O Superior Tribunal de Justica , em um importante pronunciamento afirmou que:

" Portanto, embora o nao pagamento de obrigacao constante de título executivo possa ensejar o pedido de falência, nao é a impontualidade que caracteriza a quebra do devedor comerciante . O que determina de fato a falência é a insolvência. A impontualidade é somente um fenômeno capaz de configurar a situacao de insolvência, e nao propriamente a causa determinante..." ( g.n. )

O STJ nesta decisao demonstra que a impontualidade nao é a causa determinante da falência e sim o estado de insolvência.
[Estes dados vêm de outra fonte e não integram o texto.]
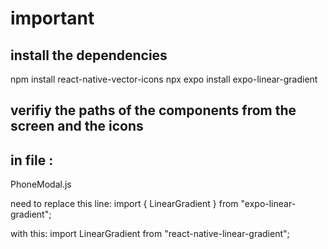 # important


## install the dependencies
npm install react-native-vector-icons
npx expo install expo-linear-gradient

## verifiy the paths of the components from the screen and the icons


## in file :
PhoneModal.js

need to replace this line:
import { LinearGradient } from "expo-linear-gradient";

with this:
import LinearGradient from "react-native-linear-gradient";
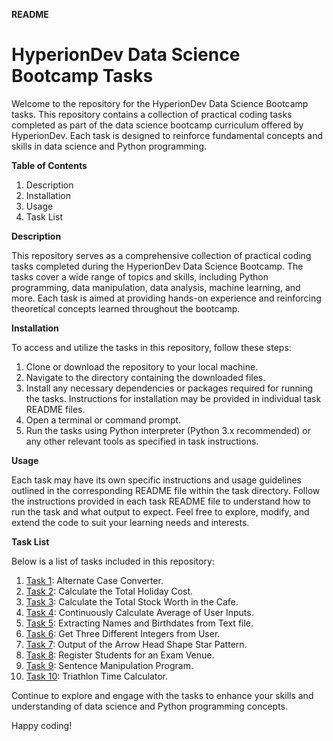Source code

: **README**

# HyperionDev Data Science Bootcamp Tasks

Welcome to the repository for the HyperionDev Data Science Bootcamp 
tasks. This repository contains a collection of practical coding tasks 
completed as part of the data science bootcamp curriculum offered by 
HyperionDev. Each task is designed to reinforce fundamental concepts 
and skills in data science and Python programming.

**Table of Contents**
1. Description
2. Installation
3. Usage
4. Task List

**Description**

This repository serves as a comprehensive collection of practical 
coding tasks completed during the HyperionDev Data Science Bootcamp. 
The tasks cover a wide range of topics and skills, including Python 
programming, data manipulation, data analysis, machine learning, 
and more. Each task is aimed at providing hands-on experience and 
reinforcing theoretical concepts learned throughout the bootcamp.

**Installation**

To access and utilize the tasks in this repository, follow these steps:

1. Clone or download the repository to your local machine.
2. Navigate to the directory containing the downloaded files.
3. Install any necessary dependencies or packages required for running
the tasks. Instructions for installation may be provided in individual 
task README files.
4. Open a terminal or command prompt.
5. Run the tasks using Python interpreter (Python 3.x recommended) 
or any other relevant tools as specified in task instructions.

**Usage**

Each task may have its own specific instructions and usage guidelines 
outlined in the corresponding README file within the task directory. 
Follow the instructions provided in each task README file to 
understand how to run the task and what output to expect. Feel free 
to explore, modify, and extend the code to suit your learning needs 
and interests.

**Task List**

Below is a list of tasks included in this repository:

1. [Task 1](https://github.com/DhammikePremachandra/codingTasks/tree/main/Alternate%20Case%20Converter): Alternate Case Converter.
2. [Task 2](https://github.com/DhammikePremachandra/codingTasks/tree/main/Calculate%20the%20Total%20Holiday%20Cost): Calculate the Total Holiday Cost.
3. [Task 3](https://github.com/DhammikePremachandra/codingTasks/tree/main/Calculate%20the%20Total%20Stock%20Worth%20in%20the%20Cafe): Calculate the 
Total Stock Worth in the Cafe.
4. [Task 4](https://github.com/DhammikePremachandra/codingTasks/tree/main/Continuously%20Calculate%20Average%20of%20User%20Inputs): Continuously 
Calculate Average of User Inputs. 
5. [Task 5](https://github.com/DhammikePremachandra/codingTasks/tree/main/Extracting%20Names%20and%20Birthdates%20from%20Text%20File): Extracting 
Names and Birthdates from Text file.
6. [Task 6](https://github.com/DhammikePremachandra/codingTasks/tree/main/Get%20Three%20Different%20Integers%20from%20User): Get Three Different 
Integers from User.
7. [Task 7](https://github.com/DhammikePremachandra/codingTasks/tree/main/Output%20of%20the%20Arrow%20Head%20Shape%20Star%20Pattern): Output of 
the Arrow Head Shape Star Pattern.
8. [Task 8](https://github.com/DhammikePremachandra/codingTasks/tree/main/Register%20Students%20for%20an%20Exam%20Venue): Register Students for 
an Exam Venue.
9. [Task 9](https://github.com/DhammikePremachandra/codingTasks/tree/main/Sentence%20Manipulation%20Program): Sentence Manipulation Program.
10. [Task 10](https://github.com/DhammikePremachandra/codingTasks/tree/main/Triathlon%20Time%20Calculator): Triathlon Time Calculator.

Continue to explore and engage with the tasks to enhance your skills 
and understanding of data science and Python programming concepts.

Happy coding!
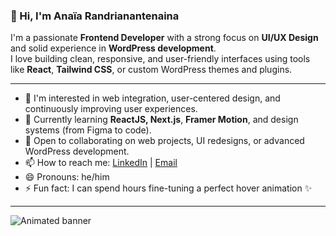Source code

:### 👋 Hi, I'm Anaïa Randrianantenaina

I'm a passionate **Frontend Developer** with a strong focus on **UI/UX Design** and solid experience in **WordPress development**.  
I love building clean, responsive, and user-friendly interfaces using tools like **React**, **Tailwind CSS**, or custom WordPress themes and plugins.

---

- 👀 I'm interested in web integration, user-centered design, and continuously improving user experiences.
- 🌱 Currently learning **ReactJS, Next.js**, **Framer Motion**, and design systems (from Figma to code).
- 💞️ Open to collaborating on web projects, UI redesigns, or advanced WordPress development.
- 📫 How to reach me: [LinkedIn](https://www.linkedin.com/in/Anaïa_Randrianantenaina) | [Email](anaiarandrianantenaina@gmail.com)
- 😄 Pronouns: he/him
- ⚡ Fun fact: I can spend hours fine-tuning a perfect hover animation ✨

---
![Animated banner](https://media.giphy.com/media/qgQUggAC3Pfv687qPC/giphy.gif)
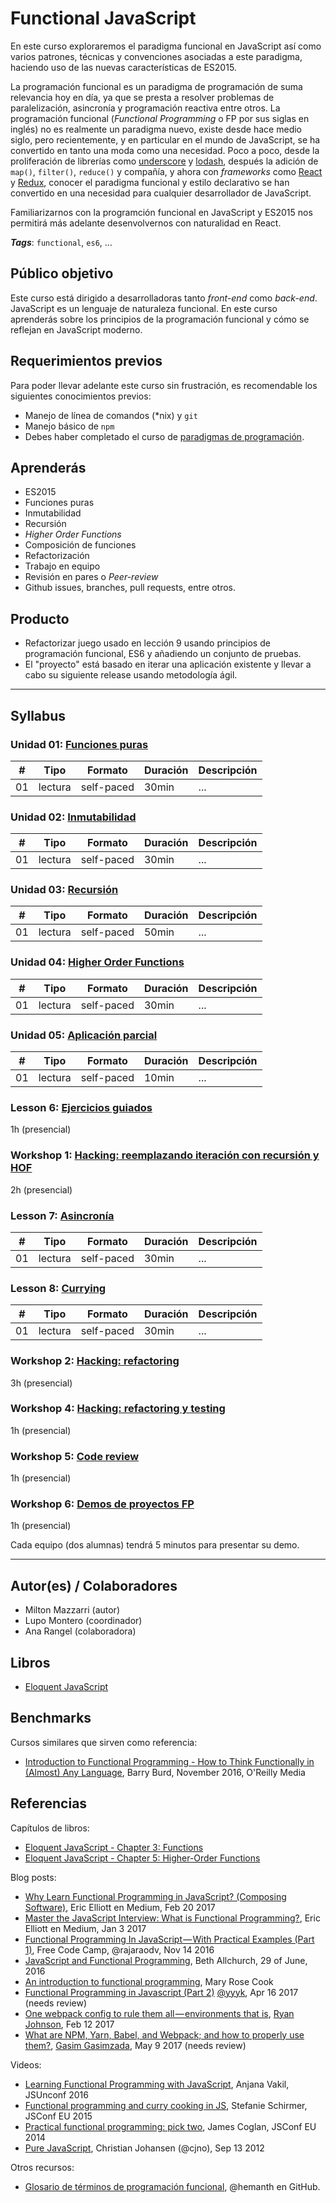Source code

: # Functional JavaScript

En este curso exploraremos el paradigma funcional en JavaScript así como varios
patrones, técnicas y convenciones asociadas a este paradigma, haciendo uso de
las nuevas características de ES2015.

La programación funcional es un paradigma de programación de suma relevancia hoy
en día, ya que se presta a resolver problemas de paralelización, asincronía y
programación reactiva entre otros. La programación funcional (_Functional
Programming_ o FP por sus siglas en inglés) no es realmente un paradigma nuevo,
existe desde hace medio siglo, pero recientemente, y en particular en el mundo
de JavaScript, se ha convertido en tanto una moda como una necesidad. Poco a
poco, desde la proliferación de librerías como [underscore][] y [lodash][],
después la adición de `map()`, `filter()`, `reduce()` y compañía, y ahora con
_frameworks_ como [React][] y [Redux][], conocer el paradigma funcional y estilo
declarativo se han convertido en una necesidad para cualquier desarrollador de
JavaScript.

Familiarizarnos con la programción funcional en JavaScript y ES2015 nos
permitirá más adelante desenvolvernos con naturalidad en React.

***Tags***: `functional`, `es6`, ...

## Público objetivo

Este curso está dirigido a desarrolladoras tanto _front-end_ como _back-end_.
JavaScript es un lenguaje de naturaleza funcional. En este curso aprenderás
sobre los principios de la programación funcional y cómo se reflejan en
JavaScript moderno.

## Requerimientos previos

Para poder llevar adelante este curso sin frustración, es recomendable los
siguientes conocimientos previos:

* Manejo de línea de comandos (\*nix) y `git`
* Manejo básico de `npm`
* Debes haber completado el curso de [paradigmas de programación](https://github.com/Laboratoria/curricula-js/tree/master/09-paradigms).

## Aprenderás

* ES2015
* Funciones puras
* Inmutabilidad
* Recursión
* _Higher Order Functions_
* Composición de funciones
* Refactorización
* Trabajo en equipo
* Revisión en pares o _Peer-review_
* Github issues, branches, pull requests, entre otros.

## Producto

* Refactorizar juego usado en lección 9 usando principios de programación
  funcional, ES6 y añadiendo un conjunto de pruebas.
* El "proyecto" está basado en iterar una aplicación existente y llevar a cabo
  su siguiente release usando metodología ágil.

***

## Syllabus

### Unidad 01: [Funciones puras](01-pure-functions)

|  # |  Tipo   | Formato    | Duración | Descripción
|----|---------|------------|----------|------------
| 01 | lectura | self-paced | 30min    | ...

### Unidad 02: [Inmutabilidad](02-immutability)

|  # |  Tipo   | Formato    | Duración | Descripción
|----|---------|------------|----------|------------
| 01 | lectura | self-paced | 30min    | ...

### Unidad 03: [Recursión](03-recursion)

|  # |  Tipo   | Formato    | Duración | Descripción
|----|---------|------------|----------|------------
| 01 | lectura | self-paced | 50min    | ...

### Unidad 04: [Higher Order Functions](04-hof)

|  # |  Tipo   | Formato    | Duración | Descripción
|----|---------|------------|----------|------------
| 01 | lectura | self-paced | 30min    | ...

### Unidad 05: [Aplicación parcial](05-partial-application)

|  # |  Tipo   | Formato    | Duración | Descripción
|----|---------|------------|----------|------------
| 01 | lectura | self-paced | 10min    | ...

### Lesson 6: [Ejercicios guiados](#)

1h (presencial)

### Workshop 1: [Hacking: reemplazando iteración con recursión y HOF](#)

2h (presencial)

### Lesson 7: [Asincronía](06-async)

|  # |  Tipo   | Formato    | Duración | Descripción
|----|---------|------------|----------|------------
| 01 | lectura | self-paced | 30min    | ...

### Lesson 8: [Currying](07-currying)

|  # |  Tipo   | Formato    | Duración | Descripción
|----|---------|------------|----------|------------
| 01 | lectura | self-paced | 30min    | ...

### Workshop 2: [Hacking: refactoring](#)

3h (presencial)

### Workshop 4: [Hacking: refactoring y testing](#)

1h (presencial)

### Workshop 5: [Code review](#)

1h (presencial)

### Workshop 6: [Demos de proyectos FP](#)

1h (presencial)

Cada equipo (dos alumnas) tendrá 5 minutos para presentar su demo.

***

## Autor(es) / Colaboradores

* Milton Mazzarri (autor)
* Lupo Montero (coordinador)
* Ana Rangel (colaboradora)

## Libros

* [Eloquent JavaScript](http://eloquentjavascript.net/)

## Benchmarks

Cursos similares que sirven como referencia:

* [Introduction to Functional Programming - How to Think Functionally in (Almost) Any Language](http://shop.oreilly.com/product/0636920052463.do), Barry Burd, November 2016, O'Reilly Media

## Referencias

Capítulos de libros:

* [Eloquent JavaScript - Chapter 3: Functions](http://eloquentjavascript.net/03_functions.html)
* [Eloquent JavaScript - Chapter 5: Higher-Order Functions](http://eloquentjavascript.net/05_higher_order.html)

Blog posts:

* [Why Learn Functional Programming in JavaScript? (Composing Software)]( https://medium.com/javascript-scene/why-learn-functional-programming-in-javascript-composing-software-ea13afc7a257),
  Eric Elliott en Medium, Feb 20 2017
* [Master the JavaScript Interview: What is Functional Programming?]( https://medium.com/javascript-scene/master-the-javascript-interview-what-is-functional-programming-7f218c68b3a0),
  Eric Elliott en Medium, Jan 3 2017
* [Functional Programming In JavaScript — With Practical Examples (Part 1)]( https://medium.freecodecamp.com/functional-programming-in-js-with-practical-examples-part-1-87c2b0dbc276),
  Free Code Camp, @rajaraodv, Nov 14 2016
* [JavaScript and Functional Programming](https://bethallchurch.github.io/JavaScript-and-Functional-Programming/),
  Beth Allchurch, 29 of June, 2016
* [An introduction to functional programming](https://codewords.recurse.com/issues/one/an-introduction-to-functional-programming),
  Mary Rose Cook
* [Functional Programming in Javascript (Part 2)](https://medium.com/@y_kishino/functional-programming-in-javascript-part-2-78078df327a5)
  [@yyyk](https://medium.com/@y_kishino), Apr 16 2017 (needs review)
* [One webpack config to rule them all — environments that is](https://medium.com/@ryandrewjohnson/one-webpack-config-to-rule-them-all-environments-that-is-277457769779),
  [Ryan Johnson](https://medium.com/@ryandrewjohnson), Feb 12 2017
* [What are NPM, Yarn, Babel, and Webpack; and how to properly use them?](https://medium.com/front-end-hacking/what-are-npm-yarn-babel-and-webpack-and-how-to-properly-use-them-d835a758f987),
  [Gasim Gasimzada](https://medium.com/@gasim.appristas), May 9 2017 (needs review)

Videos:

* [Learning Functional Programming with JavaScript](https://www.youtube.com/watch?v=e-5obm1G_FY), Anjana Vakil, JSUnconf 2016
* [Functional programming and curry cooking in JS](https://www.youtube.com/watch?v=6Qx5ZAbfqjo), Stefanie Schirmer, JSConf EU 2015
* [Practical functional programming: pick two]( http://2014.jsconf.eu/speakers/james-coglan-practical-functional-programming-pick-two.html), James Coglan, JSConf EU 2014
* [Pure JavaScript](https://vimeo.com/49384334), Christian Johansen (@cjno), Sep 13 2012

Otros recursos:

* [Glosario de términos de programación funcional](https://github.com/hemanth/functional-programming-jargon), @hemanth en GitHub.

[underscore]: http://underscorejs.org/
[lodash]: https://lodash.com/
[React]: https://facebook.github.io/react/
[Redux]: http://redux.js.org/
Entendemos que o estado de insolvência deva ser considerado como aquele em que o devedor nao tem possibilidades de recuperacao, sua dificuldade é irreversível, ela nao é passageira .

A impontualidade nao pode ser utilizada como critério determinante para ser declarada a falência e sim, deve ser verificada a situacao econômica do devedor, se esta for irreversível e nao for passageira, deve ser declarada sua falência.
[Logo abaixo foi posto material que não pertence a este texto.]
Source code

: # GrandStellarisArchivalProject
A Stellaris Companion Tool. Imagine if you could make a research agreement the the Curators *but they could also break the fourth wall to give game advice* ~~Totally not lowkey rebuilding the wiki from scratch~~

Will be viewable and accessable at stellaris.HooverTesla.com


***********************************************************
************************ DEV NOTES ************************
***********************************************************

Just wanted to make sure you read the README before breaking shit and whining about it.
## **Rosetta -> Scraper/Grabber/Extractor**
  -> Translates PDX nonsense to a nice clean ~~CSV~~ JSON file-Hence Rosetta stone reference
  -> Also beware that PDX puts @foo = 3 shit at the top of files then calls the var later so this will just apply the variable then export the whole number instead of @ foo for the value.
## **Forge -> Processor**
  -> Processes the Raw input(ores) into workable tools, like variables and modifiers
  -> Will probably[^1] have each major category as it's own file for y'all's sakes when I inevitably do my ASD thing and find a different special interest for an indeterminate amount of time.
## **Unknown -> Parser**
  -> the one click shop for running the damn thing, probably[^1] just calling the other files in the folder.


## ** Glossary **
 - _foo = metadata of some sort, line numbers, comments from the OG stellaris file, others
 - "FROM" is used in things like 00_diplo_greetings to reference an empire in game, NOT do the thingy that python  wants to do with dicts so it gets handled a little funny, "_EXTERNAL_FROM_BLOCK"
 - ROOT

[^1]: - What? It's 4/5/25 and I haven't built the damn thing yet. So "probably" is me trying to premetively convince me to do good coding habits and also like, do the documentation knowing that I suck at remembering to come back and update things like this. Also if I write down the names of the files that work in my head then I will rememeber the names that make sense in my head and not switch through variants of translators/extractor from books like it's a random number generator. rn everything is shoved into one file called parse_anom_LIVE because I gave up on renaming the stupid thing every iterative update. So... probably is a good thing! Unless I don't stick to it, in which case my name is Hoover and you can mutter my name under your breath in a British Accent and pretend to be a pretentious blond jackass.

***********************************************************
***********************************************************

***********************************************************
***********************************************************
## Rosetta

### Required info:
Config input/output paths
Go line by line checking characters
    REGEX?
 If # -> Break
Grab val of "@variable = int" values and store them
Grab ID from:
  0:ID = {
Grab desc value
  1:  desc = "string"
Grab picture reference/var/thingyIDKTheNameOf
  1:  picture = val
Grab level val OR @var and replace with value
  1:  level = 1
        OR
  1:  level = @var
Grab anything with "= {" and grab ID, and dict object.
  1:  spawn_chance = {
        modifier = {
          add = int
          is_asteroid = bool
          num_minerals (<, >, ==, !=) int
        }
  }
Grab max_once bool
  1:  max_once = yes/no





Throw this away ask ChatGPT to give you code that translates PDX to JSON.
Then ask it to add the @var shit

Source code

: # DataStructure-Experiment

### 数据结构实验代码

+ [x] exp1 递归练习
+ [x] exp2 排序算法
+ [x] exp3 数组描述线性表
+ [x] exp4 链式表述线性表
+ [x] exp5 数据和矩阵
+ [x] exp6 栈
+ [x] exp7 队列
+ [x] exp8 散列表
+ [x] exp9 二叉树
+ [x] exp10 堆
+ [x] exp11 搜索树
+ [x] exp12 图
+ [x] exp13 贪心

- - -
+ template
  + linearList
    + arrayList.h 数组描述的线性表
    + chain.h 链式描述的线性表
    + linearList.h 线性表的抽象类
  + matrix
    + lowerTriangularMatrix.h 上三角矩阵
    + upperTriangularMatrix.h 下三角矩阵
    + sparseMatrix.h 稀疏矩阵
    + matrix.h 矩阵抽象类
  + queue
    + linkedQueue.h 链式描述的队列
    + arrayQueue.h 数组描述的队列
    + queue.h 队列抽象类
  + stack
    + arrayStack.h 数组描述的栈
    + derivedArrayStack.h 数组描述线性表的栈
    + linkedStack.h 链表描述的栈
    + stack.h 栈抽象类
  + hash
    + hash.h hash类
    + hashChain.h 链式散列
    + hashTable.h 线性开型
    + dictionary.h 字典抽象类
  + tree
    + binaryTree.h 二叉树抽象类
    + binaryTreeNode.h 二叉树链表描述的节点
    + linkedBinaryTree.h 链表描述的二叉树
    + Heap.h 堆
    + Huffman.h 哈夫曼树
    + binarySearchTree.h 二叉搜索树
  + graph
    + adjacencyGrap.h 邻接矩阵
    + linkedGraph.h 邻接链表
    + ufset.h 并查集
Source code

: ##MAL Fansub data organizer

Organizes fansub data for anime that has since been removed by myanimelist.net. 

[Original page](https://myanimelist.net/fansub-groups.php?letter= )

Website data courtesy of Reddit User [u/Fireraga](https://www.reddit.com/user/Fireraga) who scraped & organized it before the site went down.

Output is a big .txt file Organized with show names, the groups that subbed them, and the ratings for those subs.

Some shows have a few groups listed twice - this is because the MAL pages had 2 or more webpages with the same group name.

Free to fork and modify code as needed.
O projeto de lei n° 4.376/93 do poder executivo que trâmita no Congresso Nacional regulando a recuperacao e a liquidacao judicial das pessoas jurídicas e físicas que exercam uma atividade econômica estabelece em seu artigo 77 que:

" Art.77. Será decretada a liquidacao judicial do agente econômico que: I- sem relevante razao de direito, nao paga, no vencimento, dívida constante de título executivo que ultrapasse a soma correspondente a 10.000 UFIR ( dez mil unidades fiscais de referência ), considerado o valor originário ".
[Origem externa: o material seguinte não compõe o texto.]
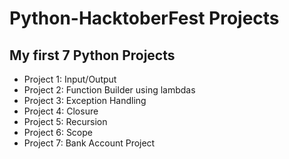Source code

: # Python-HacktoberFest Projects

## My first 7 Python Projects
- Project 1: Input/Output
- Project 2: Function Builder using lambdas
- Project 3: Exception Handling
- Project 4: Closure
- Project 5: Recursion
- Project 6: Scope
- Project 7: Bank Account Project
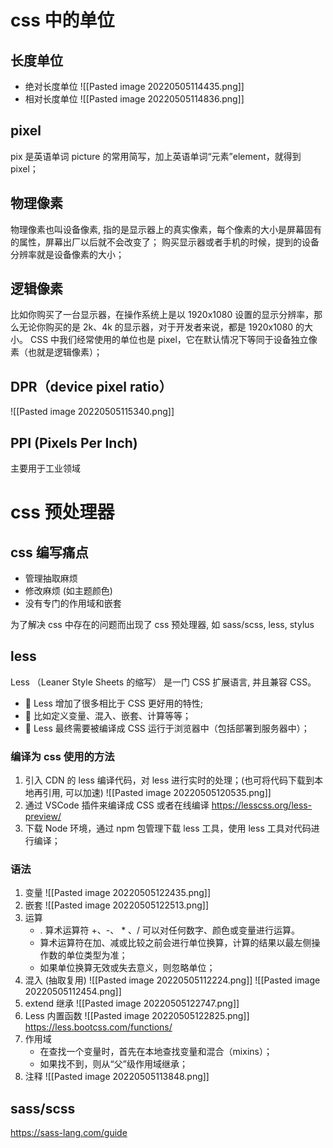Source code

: # css 中的单位
## 长度单位
- 绝对长度单位 ![[Pasted image 20220505114435.png]]
- 相对长度单位 ![[Pasted image 20220505114836.png]]

## pixel
pix 是英语单词 picture 的常用简写，加上英语单词“元素”element，就得到 pixel；

## 物理像素
物理像素也叫设备像素, 指的是显示器上的真实像素，每个像素的大小是屏幕固有的属性，屏幕出厂以后就不会改变了；
购买显示器或者手机的时候，提到的设备分辨率就是设备像素的大小；

## 逻辑像素
比如你购买了一台显示器，在操作系统上是以 1920x1080 设置的显示分辨率，那么无论你购买的是 2k、4k 的显示器，对于开发者来说，都是 1920x1080 的大小。
CSS 中我们经常使用的单位也是 pixel，它在默认情况下等同于设备独立像素（也就是逻辑像素）；

## DPR（device pixel ratio）
![[Pasted image 20220505115340.png]]
## PPI (Pixels Per Inch)
主要用于工业领域
# css 预处理器
## css 编写痛点
- 管理抽取麻烦
- 修改麻烦 (如主题颜色)
- 没有专门的作用域和嵌套

为了解决 css 中存在的问题而出现了 css 预处理器, 如 sass/scss, less, stylus
##  less
Less （Leaner Style Sheets 的缩写） 是一门 CSS 扩展语言, 并且兼容 CSS。 
-  Less 增加了很多相比于 CSS 更好用的特性;
-  比如定义变量、混入、嵌套、计算等等；
-  Less 最终需要被编译成 CSS 运行于浏览器中（包括部署到服务器中）；
### 编译为 css 使用的方法
1. 引入 CDN 的 less 编译代码，对 less 进行实时的处理；(也可将代码下载到本地再引用, 可以加速) ![[Pasted image 20220505120535.png]]
	<script src=" https://cdn.jsdelivr.net/npm/less@4" ></script>
2. 通过 VSCode 插件来编译成 CSS 或者在线编译
	https://lesscss.org/less-preview/
3. 下载 Node 环境，通过 npm 包管理下载 less 工具，使用 less 工具对代码进行编译；

### 语法
1. 变量 ![[Pasted image 20220505122435.png]]
2. 嵌套 ![[Pasted image 20220505122513.png]]
3. 运算
	- . 算术运算符 +、-、 * 、/ 可以对任何数字、颜色或变量进行运算。
	-  算术运算符在加、减或比较之前会进行单位换算，计算的结果以最左侧操作数的单位类型为准；
	- 如果单位换算无效或失去意义，则忽略单位；
4. 混入 (抽取复用)
![[Pasted image 20220505112224.png]]
![[Pasted image 20220505112454.png]]
5. extend 继承 ![[Pasted image 20220505122747.png]]
6. Less 内置函数 ![[Pasted image 20220505122825.png]]
	https://less.bootcss.com/functions/
7. 作用域
	- 在查找一个变量时，首先在本地查找变量和混合（mixins）； 
	-  如果找不到，则从“父”级作用域继承；
8. 注释 
	![[Pasted image 20220505113848.png]]
## sass/scss
https://sass-lang.com/guide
Ainda que este projeto tenha progredido no aspecto referente a situacao econômica do devedor, perceba-se que a impontualidade possui um limite ( 10.000 UFIR ), logo, o devedor nao terá declarada sua falência quando o valor da dívida for inexpressivo . A impontualidade aqui nao é mais considerada como um critério absoluto e inflexível.

Este mesmo projeto passa a nâo exigir do devedor a realizacao do depósito elisivo, deixando a este uma faculdade, como estabelece o artigo 81, §3°, " in verbis" :

" Art. 81.- Na hipótese do art. 77, I, desta lei, para requerer a liquidação judicial daquele que não paga no vencimento dívida líquida constante de título executivo, deverá o credor instruir o pedido com instrumento representativo desta dívida, cujo valor originário deverá ser superior a 10.000 UFIR (dez mil unidades fiscais de referência), representado por um ou mais títulos executivos devidamente protestados, acompanhado de certidão de protesto de dois ou mais títulos de credores distintos, tirados contra o devedor no período de 90 (noventa) dias anteriores à data do pedido.

§ 3º Poderá o devedor, no prazo de defesa, depositar o valor correspondente ao crédito. " ( g.n. )

Entendemos que atualmente a exigência do depósito elisivo nao será obrigatória quando o devedor demonstrar que seu estado de dificuldades é passageiro e recuperável, sendo esta uma relevante razao de direito para nao se declarar a sua falência . Caberá ao devedor realizá-lo ou nao, assim, esta obrigacao passa a ser uma faculdade.

Com isso, os credores pensarao melhor antes de requerer a falência do devedor visando o recebimento imediato de seu crédito .

Conclusao.- O critério da impontualidade nao pode ser considerado como fonte produtora da falência pois, quando visto de forma isolada e extremamente formal, nao demonstra a real situacao econômica da empresa.

Sem que sejam avaliados outros elementos que demonstrem a possibilidade de recuperacao da empresa, como por exemplo: seu balanco, a falência do comerciante nao poderá ser declarada.

A exigência do depósito elisivo deve ser flexível para facultar ao comerciante deveder a sua realizacao. O devedor deve ter seu direito de defesa assegurado, independentemente do depósito elisivo, para que ele possa mostrar que sua situacao econômica difícil é passageira e que ele tem possibilidades de recuperacao. Ele tem o direito de demonstrar que nao é insolvente, garantindo-se assim, seu direito a ampla defesa.

A demonstracao do estado de solvência pelo devedor constitui-se em uma relevante razao de direito ( art. 4° da lei 7.661/45 ) impendindo-se que sua falência seja declarada, independentemente deste ter feito o depósito elisivo. Esta situacao se enquadra perfeitamente no artigo 4°, inciso VIII, pois, a solvência do devedor é um motivo mais do que suficiente para obstar a declaracao de sua falência.